Task description | For every line in the records that has the word "bestimmen", make a copy.

:: Task input

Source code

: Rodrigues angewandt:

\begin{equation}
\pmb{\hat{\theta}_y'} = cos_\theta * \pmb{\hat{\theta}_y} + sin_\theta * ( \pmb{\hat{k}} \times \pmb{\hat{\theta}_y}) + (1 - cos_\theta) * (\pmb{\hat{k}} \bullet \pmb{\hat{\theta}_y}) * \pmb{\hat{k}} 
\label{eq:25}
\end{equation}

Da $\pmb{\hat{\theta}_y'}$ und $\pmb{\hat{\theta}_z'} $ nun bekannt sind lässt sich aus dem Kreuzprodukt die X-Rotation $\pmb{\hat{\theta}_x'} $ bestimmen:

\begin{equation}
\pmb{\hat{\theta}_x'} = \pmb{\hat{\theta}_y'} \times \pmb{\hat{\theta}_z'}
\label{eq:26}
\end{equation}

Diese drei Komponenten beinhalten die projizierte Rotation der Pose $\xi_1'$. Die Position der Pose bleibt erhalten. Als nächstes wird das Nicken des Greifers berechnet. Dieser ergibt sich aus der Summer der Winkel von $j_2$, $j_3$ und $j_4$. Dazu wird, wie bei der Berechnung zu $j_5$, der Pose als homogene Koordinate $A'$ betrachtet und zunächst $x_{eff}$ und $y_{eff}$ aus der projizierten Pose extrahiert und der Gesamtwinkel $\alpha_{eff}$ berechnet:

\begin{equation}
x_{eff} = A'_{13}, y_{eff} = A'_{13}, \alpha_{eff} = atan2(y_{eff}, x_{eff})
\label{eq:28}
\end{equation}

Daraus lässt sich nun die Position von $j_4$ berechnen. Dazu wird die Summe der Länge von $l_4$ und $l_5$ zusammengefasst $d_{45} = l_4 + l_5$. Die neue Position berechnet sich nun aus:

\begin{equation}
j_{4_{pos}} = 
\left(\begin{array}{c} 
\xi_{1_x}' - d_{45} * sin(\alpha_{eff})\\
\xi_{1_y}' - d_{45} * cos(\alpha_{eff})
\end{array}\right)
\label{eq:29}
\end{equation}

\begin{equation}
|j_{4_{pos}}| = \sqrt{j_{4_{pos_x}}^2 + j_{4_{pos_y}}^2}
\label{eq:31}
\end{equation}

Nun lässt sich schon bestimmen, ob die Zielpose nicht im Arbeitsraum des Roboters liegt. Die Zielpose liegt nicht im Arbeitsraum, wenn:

::::

Output for this task |
Da $\pmb{\hat{\theta}_y'}$ und $\pmb{\hat{\theta}_z'} $ nun bekannt sind lässt sich aus dem Kreuzprodukt die X-Rotation $\pmb{\hat{\theta}_x'} $ bestimmen:
Nun lässt sich schon bestimmen, ob die Zielpose nicht im Arbeitsraum des Roboters liegt. Die Zielpose liegt nicht im Arbeitsraum, wenn:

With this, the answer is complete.